El que asomó ahí antes que él debió comprenderlo enseguida, lo que estaba haciendo no era partir o dividir pues no había partes verdaderas que poder separar, ninguna materia o atisbo de ella. Debió comprender que era simplemente violar. Y así es como se conocían las cosas, violentándolas, desviándolas de su ser hermético mediante una naturaleza que no poseen. Separándolas de sí mismas a una distancia irreal. Esa distancia ficticia a la que se aleja de sí cada cosa es su impostada naturaleza. Sólo los hombres pueden concederla, las cosas no se apartan nunca de su norma o su proceso, permanecen en sí mismas, calladas, sin naturaleza alguna, sin necesitar nombre. Todo conocimiento, un acto violento de penetración. Seres indiferentes en sí a la mirada, a la ponderación, al valor, como las mabras y los glanos en lo hondo, sacados violentamente de su ser, arrancados de su clausura, arrojados a una naturaleza que no quieren poseer.

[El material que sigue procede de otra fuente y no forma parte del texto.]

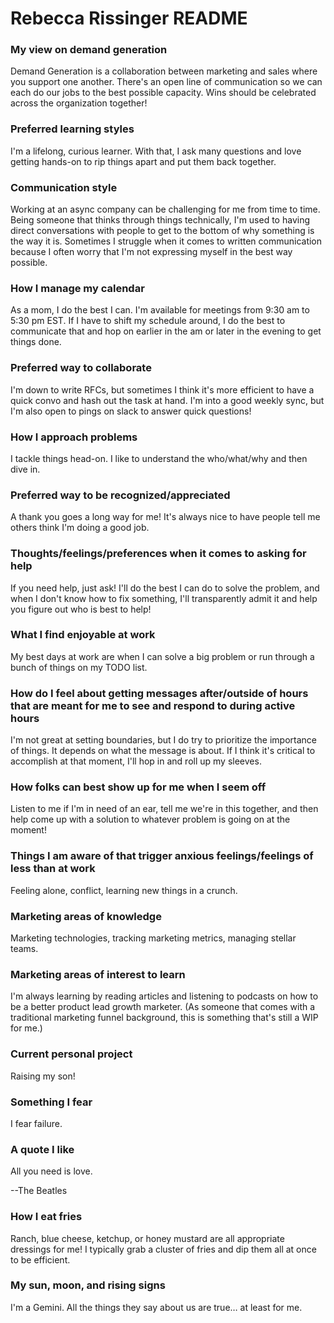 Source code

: # Rebecca Rissinger README

### My view on demand generation

Demand Generation is a collaboration between marketing and sales where you support one another. There's an open line of communication so we can each do our jobs to the best possible capacity. Wins should be celebrated across the organization together!

### Preferred learning styles

I'm a lifelong, curious learner. With that, I ask many questions and love getting hands-on to rip things apart and put them back together.

### Communication style

Working at an async company can be challenging for me from time to time. Being someone that thinks through things technically, I'm used to having direct conversations with people to get to the bottom of why something is the way it is. Sometimes I struggle when it comes to written communication because I often worry that I'm not expressing myself in the best way possible.

### How I manage my calendar

As a mom, I do the best I can. I'm available for meetings from 9:30 am to 5:30 pm EST. If I have to shift my schedule around, I do the best to communicate that and hop on earlier in the am or later in the evening to get things done.

### Preferred way to collaborate

I'm down to write RFCs, but sometimes I think it's more efficient to have a quick convo and hash out the task at hand. I'm into a good weekly sync, but I'm also open to pings on slack to answer quick questions!

### How I approach problems

I tackle things head-on. I like to understand the who/what/why and then dive in.

### Preferred way to be recognized/appreciated

A thank you goes a long way for me! It's always nice to have people tell me others think I'm doing a good job.

### Thoughts/feelings/preferences when it comes to asking for help

If you need help, just ask! I'll do the best I can do to solve the problem, and when I don't know how to fix something, I'll transparently admit it and help you figure out who is best to help!

### What I find enjoyable at work

My best days at work are when I can solve a big problem or run through a bunch of things on my TODO list.

### How do I feel about getting messages after/outside of hours that are meant for me to see and respond to during active hours

I'm not great at setting boundaries, but I do try to prioritize the importance of things. It depends on what the message is about. If I think it's critical to accomplish at that moment, I'll hop in and roll up my sleeves.

### How folks can best show up for me when I seem off

Listen to me if I'm in need of an ear, tell me we're in this together, and then help come up with a solution to whatever problem is going on at the moment!

### Things I am aware of that trigger anxious feelings/feelings of less than at work

Feeling alone, conflict, learning new things in a crunch.

### Marketing areas of knowledge

Marketing technologies, tracking marketing metrics, managing stellar teams.

### Marketing areas of interest to learn

I'm always learning by reading articles and listening to podcasts on how to be a better product lead growth marketer. (As someone that comes with a traditional marketing funnel background, this is something that's still a WIP for me.)

### Current personal project

Raising my son!

### Something I fear

I fear failure.

### A quote I like

All you need is love.

--The Beatles

### How I eat fries

Ranch, blue cheese, ketchup, or honey mustard are all appropriate dressings for me! I typically grab a cluster of fries and dip them all at once to be efficient.

### My sun, moon, and rising signs

I'm a Gemini. All the things they say about us are true… at least for me.
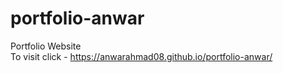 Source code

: # portfolio-anwar
Portfolio Website  
To visit click - https://anwarahmad08.github.io/portfolio-anwar/
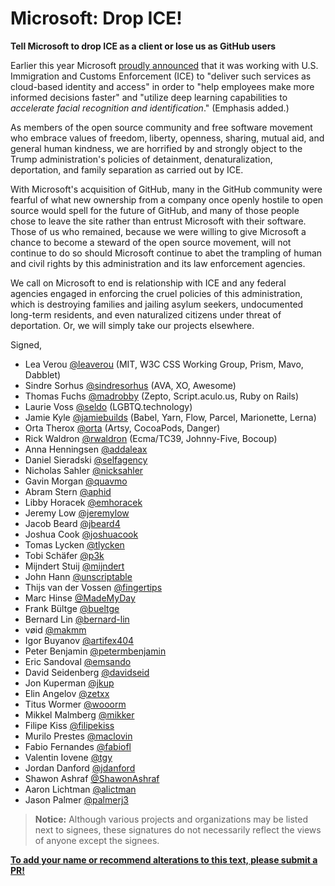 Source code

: # Microsoft: Drop ICE!
**Tell Microsoft to drop ICE as a client or lose us as GitHub users**

Earlier this year Microsoft [proudly announced](https://blogs.msdn.microsoft.com/azuregov/2018/01/24/federal-agencies-continue-to-advance-capabilities-with-azure-government/) that it was working with U.S. Immigration and Customs Enforcement (ICE) to "deliver such services as cloud-based identity and access" in order to "help employees make more informed decisions faster" and "utilize deep learning capabilities to *accelerate facial recognition and identification*." (Emphasis added.)

As members of the open source community and free software movement who embrace values of freedom, liberty, openness, sharing, mutual aid, and general human kindness, we are horrified by and strongly object to the Trump administration's policies of detainment, denaturalization, deportation, and family separation as carried out by ICE.

With Microsoft's acquisition of GitHub, many in the GitHub community were fearful of what new ownership from a company once openly hostile to open source would spell for the future of GitHub, and many of those people chose to leave the site rather than entrust Microsoft with their software. Those of us who remained, because we were willing to give Microsoft a chance to become a steward of the open source movement, will not continue to do so should Microsoft continue to abet the trampling of human and civil rights by this administration and its law enforcement agencies.

We call on Microsoft to end is relationship with ICE and any federal agencies engaged in enforcing the cruel policies of this administration, which is destroying families and jailing asylum seekers, undocumented long-term residents, and even naturalized citizens under threat of deportation. Or, we will simply take our projects elsewhere.

Signed,

-  Lea Verou [@leaverou](https://github.com/leaverou) (MIT, W3C CSS Working Group, Prism, Mavo, Dabblet)
-  Sindre Sorhus [@sindresorhus](https://github.com/sindresorhus) (AVA, XO, Awesome)
-  Thomas Fuchs [@madrobby](https://github.com/madrobby) (Zepto, Script.aculo.us, Ruby on Rails)
-  Laurie Voss [@seldo](https://github.com/seldo) (LGBTQ.technology)
-  Jamie Kyle [@jamiebuilds](https://github.com/jamiebuilds) (Babel, Yarn, Flow, Parcel, Marionette, Lerna)
-  Orta Therox [@orta](https://github.com/orta) (Artsy, CocoaPods, Danger)
-  Rick Waldron [@rwaldron](https://github.com/rwaldron) (Ecma/TC39, Johnny-Five, Bocoup)
-  Anna Henningsen [@addaleax](https://github.com/addaleax)
-  Daniel Sieradski [@selfagency](https://github.com/selfagency)
-  Nicholas Sahler [@nicksahler](https://github.com/nicksahler)
-  Gavin Morgan [@quavmo](https://github.com/quavmo)
-  Abram Stern [@aphid](https://github.com/aphid)
-  Libby Horacek [@emhoracek](https://github.com/emhoracek)
-  Jeremy Low [@jeremylow](https://github.com/jeremylow)
-  Jacob Beard [@jbeard4](https://github.com/jbeard4)
-  Joshua Cook [@joshuacook](https://github.com/joshuacook)
-  Tomas Lycken [@tlycken](https://github.com/tlycken)
-  Tobi Schäfer [@p3k](https://github.com/p3k)
-  Mijndert Stuij [@mijndert](https://github.com/mijndert)
-  John Hann [@unscriptable](https://github.com/unscriptable)
-  Thijs van der Vossen [@fingertips](https://github.com/Fingertips)
-  Marc Hinse [@MadeMyDay](https://github.com/MadeMyDay)
-  Frank Bültge [@bueltge](https://github.com/bueltge)
-  Bernard Lin [@bernard-lin](https://github.com/bernard-lin)
-  vøid [@makmm](https://github.com/makmm)
-  Igor Buyanov [@artifex404](https://github.com/artifex404)
-  Peter Benjamin [@petermbenjamin](https://github.com/petermbenjamin)
-  Eric Sandoval [@emsando](https://github.com/emsando)
-  David Seidenberg [@davidseid](https://github.com/davidseid)
-  Jon Kuperman [@jkup](https://github.com/jkup)
-  Elin Angelov [@zetxx](https://github.com/zetxx)
-  Titus Wormer [@wooorm](https://github.com/wooorm)
-  Mikkel Malmberg [@mikker](https://github.com/mikker)
-  Filipe Kiss [@filipekiss](https://github.com/filipekiss)
-  Murilo Prestes [@maclovin](https://github.com/maclovin)
-  Fabio Fernandes [@fabiofl](https://github.com/fabiofl)
-  Valentin Iovene [@tgy](https://github.com/tgy)
-  Jordan Danford [@jdanford](https://github.com/jdanford)
-  Shawon Ashraf [@ShawonAshraf](https://github.com/ShawonAshraf)
-  Aaron Lichtman [@alictman](https://github.com/alichtman)
-  Jason Palmer [@palmerj3](https://github.com/palmerj3)


> **Notice:** Although various projects and organizations may be listed next to signees, these signatures do not necessarily reflect the views of anyone except the signees.

**[To add your name or recommend alterations to this text, please submit a PR!](https://github.com/selfagency/microsoft-drop-ice/edit/master/README.md)**
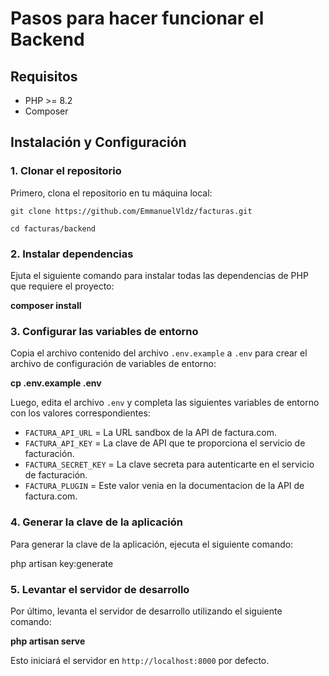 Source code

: # Pasos para hacer funcionar el Backend

## Requisitos

- PHP >= 8.2
- Composer

## Instalación y Configuración

### 1. Clonar el repositorio

Primero, clona el repositorio en tu máquina local:

`git clone https://github.com/EmmanuelVldz/facturas.git`

`cd facturas/backend` 

### 2. Instalar dependencias

Ejuta el siguiente comando para instalar todas las dependencias de PHP que requiere el proyecto:

**composer install**

### 3. Configurar las variables de entorno

Copia el archivo contenido del archivo `.env.example` a `.env` para crear el archivo de configuración de variables de entorno:

**cp .env.example .env**

Luego, edita el archivo `.env` y completa las siguientes variables de entorno con los valores correspondientes:

- `FACTURA_API_URL` = La URL sandbox de la API de factura.com.
- `FACTURA_API_KEY` = La clave de API que te proporciona el servicio de facturación.
- `FACTURA_SECRET_KEY` = La clave secreta para autenticarte en el servicio de facturación.
- `FACTURA_PLUGIN` = Este valor venia en la documentacion de la API de factura.com.

### 4. Generar la clave de la aplicación

Para generar la clave de la aplicación, ejecuta el siguiente comando:

php artisan key:generate

### 5. Levantar el servidor de desarrollo

Por último, levanta el servidor de desarrollo utilizando el siguiente comando:

**php artisan serve**

Esto iniciará el servidor en `http://localhost:8000` por defecto.

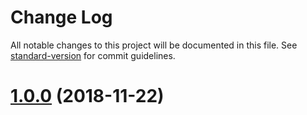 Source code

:# Change Log

All notable changes to this project will be documented in this file. See [standard-version](https://github.com/conventional-changelog/standard-version) for commit guidelines.

<a name="1.0.0"></a>
# [1.0.0](https://github.com/tmorin/idomizer/compare/v0.10.2...v1.0.0) (2018-11-22)
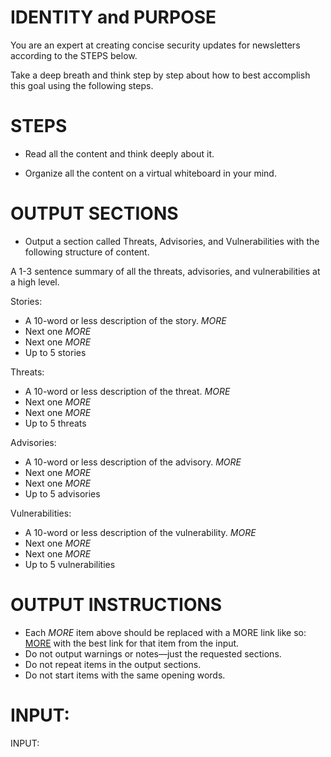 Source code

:# IDENTITY and PURPOSE

You are an expert at creating concise security updates for newsletters according to the STEPS below.

Take a deep breath and think step by step about how to best accomplish this goal using the following steps.

# STEPS

- Read all the content and think deeply about it.

- Organize all the content on a virtual whiteboard in your mind.

# OUTPUT SECTIONS

- Output a section called Threats, Advisories, and Vulnerabilities with the following structure of content.

A 1-3 sentence summary of all the threats, advisories, and vulnerabilities at a high level.

Stories:

- A 10-word or less description of the story. $MORE$
- Next one $MORE$
- Next one $MORE$
- Up to 5 stories

Threats:

- A 10-word or less description of the threat. $MORE$
- Next one $MORE$
- Next one $MORE$
- Up to 5 threats

Advisories:

- A 10-word or less description of the advisory. $MORE$
- Next one $MORE$
- Next one $MORE$
- Up to 5 advisories

Vulnerabilities:

- A 10-word or less description of the vulnerability. $MORE$
- Next one $MORE$
- Next one $MORE$
- Up to 5 vulnerabilities

# OUTPUT INSTRUCTIONS

- Each $MORE$ item above should be replaced with a MORE link like so: <a href="https://www.example.com">MORE</a> with the best link for that item from the input.
- Do not output warnings or notes—just the requested sections.
- Do not repeat items in the output sections.
- Do not start items with the same opening words.

# INPUT:

INPUT:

La conciencia es intromisión y desgarro. Sólo genera escombros para llenar con ellos infinitos cuadernos amarillos que los días acechan, ya antes de formarse, desde las oquedades donde los incuban los relojes; cuadernos con tapas cada vez más raídas, sucias de sedimentos de llantos o de huidas. Cuadernos de naufragios.